The thing about survival is– everybody’s doing it. Some more than others. But I’ve too often made the mistake of thinking that having to survive in one way, is to understand survival in another. It seems that as the days pass and the leaves turn, I’m finding more and more ways in which Black women are surviving uniquely and all by their lonesome without anyone to turn to but each other. The thing about surviving is– it leaves little time to fret about the ways in which we are rendered invisible. WE. JUST. DO.

And we do well. We are in fact so good at surviving that society has made our surviving our living. Black women’s identities are in a persistent state of survival. We are so cute, so tough, so resilient. We raise families (sometimes alone even), we work, we look good, we support Black men, we have sex, we go to church… we don’t smile because the work is hard, but we also never cry because the work is intrinsic. When we do feel anything, it’s that overwhelming urge we have to “sass” or get “angry.” The collective “we” knows that none of this is really true– but in the midst of surviving who has the time to defend their own humanity?
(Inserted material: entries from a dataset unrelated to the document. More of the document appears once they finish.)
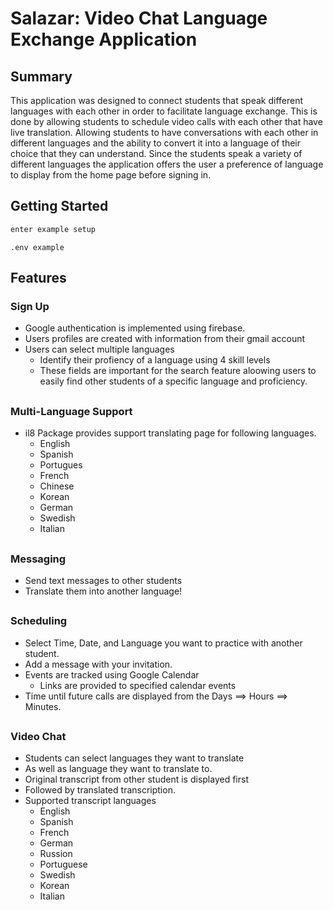 # Salazar: Video Chat Language Exchange Application

## Summary
   This application was designed to connect students that speak different languages with each other in order to facilitate language exchange. This is done by allowing students to schedule video calls with each other that have live translation. Allowing students to have conversations with each other in different languages and the ability to convert it into a language of their choice that they can understand. 
   Since the students speak a variety of different languages the application offers the user a preference of language to display from the home page before signing in.
## Getting Started
```Config.js
enter example setup
```
```.env
.env example
```
## Features
### Sign Up
   - Google authentication is implemented using firebase.
   - Users profiles are created with information from their gmail account
   - Users can select multiple languages
       - Identify their profiency of a language using 4 skill levels
       - These fields are important for the search feature aloowing users to easily find other students of a specific language and proficiency.  
##
### Multi-Language Support
 - il8 Package provides support translating page for following languages.
     - English
     - Spanish
     - Portugues
     - French
     - Chinese
     - Korean
     - German
     - Swedish
     - Italian
##
### Messaging
 - Send text messages to other students
 - Translate them into another language!
##
### Scheduling
- Select Time, Date, and Language you want to practice with another student.
- Add a message with your invitation.
- Events are tracked using Google Calendar
    - Links are provided to specified calendar events
- Time until future calls are displayed from the Days ==> Hours ==> Minutes.
##
### Video Chat
- Students can select languages they want to translate
- As well as language they want to translate to.
- Original transcript from other student is displayed first
- Followed by translated transcription.
- Supported transcript languages
    - English
    - Spanish
    - French
    - German
    - Russion
    - Portuguese
    - Swedish
    - Korean
    - Italian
But, to take a look at Black women in the news this month– is to know that simply surviving is no longer feasible. Not only must we create space to live, we must call our ‘friends’ to task and state once and for all– your silence is no longer an option. I’m talking to you Black men and White women. It is time for you to be outraged. It is time for you to discover what we have known for centuries— your survival is forever tied to ours. When we toiled in silence from enslavement to suffrage, from reconstruction to civil rights– we knew very well that when and where we entered, you entered with us.

And now, it is officially time for you to be outraged. There is so much to choose from.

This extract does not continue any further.